=== Begin Enclosure ===

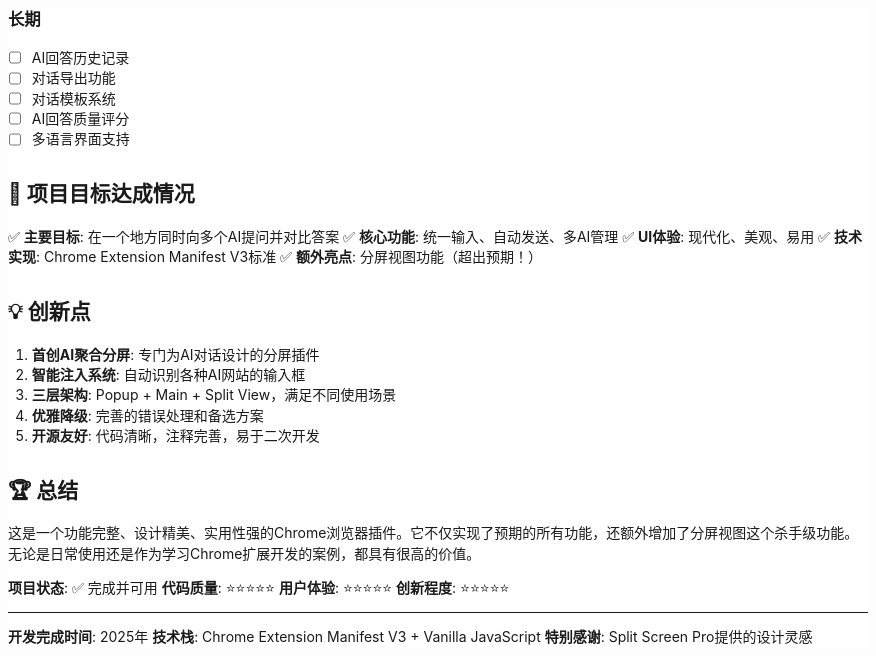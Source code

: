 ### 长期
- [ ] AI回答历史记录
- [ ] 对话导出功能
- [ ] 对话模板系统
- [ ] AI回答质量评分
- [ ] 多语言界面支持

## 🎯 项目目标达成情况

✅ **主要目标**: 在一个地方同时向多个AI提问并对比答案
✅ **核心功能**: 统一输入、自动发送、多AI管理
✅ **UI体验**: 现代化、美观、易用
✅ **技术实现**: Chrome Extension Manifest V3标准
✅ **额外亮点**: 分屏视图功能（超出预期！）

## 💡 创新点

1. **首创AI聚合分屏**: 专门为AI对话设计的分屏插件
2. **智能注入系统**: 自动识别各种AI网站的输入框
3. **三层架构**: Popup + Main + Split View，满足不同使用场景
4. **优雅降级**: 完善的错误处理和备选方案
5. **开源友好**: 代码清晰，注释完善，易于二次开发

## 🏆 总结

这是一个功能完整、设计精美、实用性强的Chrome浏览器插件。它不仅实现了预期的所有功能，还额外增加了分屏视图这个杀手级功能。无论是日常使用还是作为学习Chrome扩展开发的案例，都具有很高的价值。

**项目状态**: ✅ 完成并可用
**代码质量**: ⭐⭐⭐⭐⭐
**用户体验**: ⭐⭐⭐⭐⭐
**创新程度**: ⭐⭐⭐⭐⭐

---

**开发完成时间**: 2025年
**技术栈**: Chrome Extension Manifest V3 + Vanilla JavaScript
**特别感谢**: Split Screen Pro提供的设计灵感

=== End Enclosure ===

What is expected: What lines in the listing include the string "Manifest"? Copy them out.

Answer to the problem:
✅ **技术实现**: Chrome Extension Manifest V3标准
**技术栈**: Chrome Extension Manifest V3 + Vanilla JavaScript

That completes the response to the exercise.